Available data below:

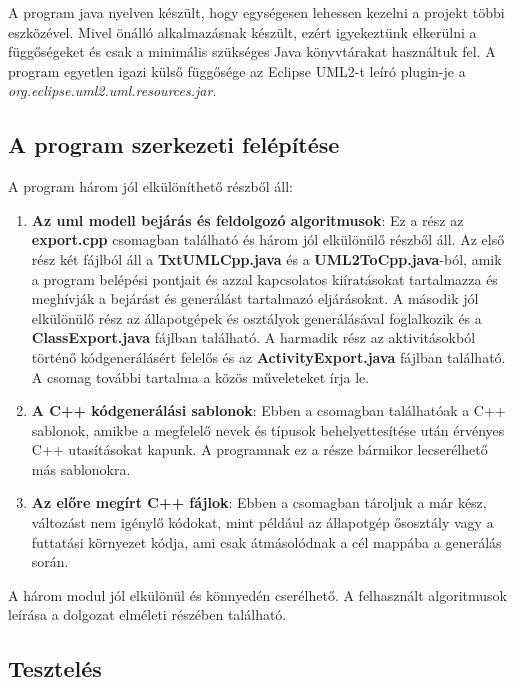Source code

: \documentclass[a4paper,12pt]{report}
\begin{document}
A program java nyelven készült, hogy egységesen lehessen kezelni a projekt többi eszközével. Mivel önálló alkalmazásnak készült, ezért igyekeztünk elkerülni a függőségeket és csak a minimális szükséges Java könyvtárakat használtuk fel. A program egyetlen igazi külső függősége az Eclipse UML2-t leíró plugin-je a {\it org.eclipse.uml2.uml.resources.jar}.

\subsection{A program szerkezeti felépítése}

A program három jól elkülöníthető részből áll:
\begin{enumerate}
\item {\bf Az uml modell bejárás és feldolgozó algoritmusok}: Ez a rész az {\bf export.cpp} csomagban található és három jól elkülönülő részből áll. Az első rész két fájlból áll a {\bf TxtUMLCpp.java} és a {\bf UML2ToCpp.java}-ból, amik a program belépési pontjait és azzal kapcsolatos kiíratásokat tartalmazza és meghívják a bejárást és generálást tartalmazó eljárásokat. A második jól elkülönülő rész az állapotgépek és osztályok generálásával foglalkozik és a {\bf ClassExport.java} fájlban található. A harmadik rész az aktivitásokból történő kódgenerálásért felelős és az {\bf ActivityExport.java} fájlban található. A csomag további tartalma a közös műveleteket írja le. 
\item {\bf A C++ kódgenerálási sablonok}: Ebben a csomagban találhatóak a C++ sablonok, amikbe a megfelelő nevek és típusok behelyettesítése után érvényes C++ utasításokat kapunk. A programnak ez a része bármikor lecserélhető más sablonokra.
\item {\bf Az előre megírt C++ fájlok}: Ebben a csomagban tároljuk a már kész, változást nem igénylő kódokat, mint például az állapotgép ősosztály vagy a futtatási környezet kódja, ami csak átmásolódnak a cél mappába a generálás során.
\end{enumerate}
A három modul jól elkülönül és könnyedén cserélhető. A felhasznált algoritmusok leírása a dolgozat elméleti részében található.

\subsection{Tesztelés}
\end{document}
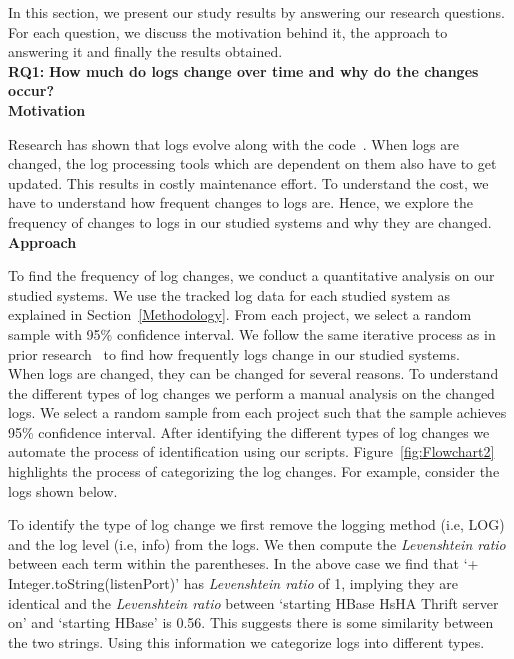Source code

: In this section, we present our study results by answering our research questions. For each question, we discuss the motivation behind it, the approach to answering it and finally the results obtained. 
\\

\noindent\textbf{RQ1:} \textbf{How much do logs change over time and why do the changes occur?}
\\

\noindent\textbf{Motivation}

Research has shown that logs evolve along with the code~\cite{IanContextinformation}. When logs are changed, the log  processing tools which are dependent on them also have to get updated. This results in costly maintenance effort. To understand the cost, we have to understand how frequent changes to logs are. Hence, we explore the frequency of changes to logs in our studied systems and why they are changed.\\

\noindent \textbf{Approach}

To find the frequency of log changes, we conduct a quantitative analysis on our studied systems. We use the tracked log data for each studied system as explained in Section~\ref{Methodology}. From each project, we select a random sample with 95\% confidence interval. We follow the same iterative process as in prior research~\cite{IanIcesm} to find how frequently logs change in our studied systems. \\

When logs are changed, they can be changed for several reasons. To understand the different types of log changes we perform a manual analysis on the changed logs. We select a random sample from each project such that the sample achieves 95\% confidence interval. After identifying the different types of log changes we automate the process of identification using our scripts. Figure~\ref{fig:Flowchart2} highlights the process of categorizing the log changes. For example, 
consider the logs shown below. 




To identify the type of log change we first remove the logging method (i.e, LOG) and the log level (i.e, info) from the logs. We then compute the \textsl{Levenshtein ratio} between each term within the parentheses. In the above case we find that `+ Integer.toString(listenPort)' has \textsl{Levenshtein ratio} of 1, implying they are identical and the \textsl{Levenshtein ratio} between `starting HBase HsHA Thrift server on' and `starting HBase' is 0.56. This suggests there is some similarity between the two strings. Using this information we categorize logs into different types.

End of Available data.

Scan the records for the string "shown" and report each line where it occurs.

Research has shown that logs evolve along with the code~\cite{IanContextinformation}. When logs are changed, the log  processing tools which are dependent on them also have to get updated. This results in costly maintenance effort. To understand the cost, we have to understand how frequent changes to logs are. Hence, we explore the frequency of changes to logs in our studied systems and why they are changed.\\
consider the logs shown below. 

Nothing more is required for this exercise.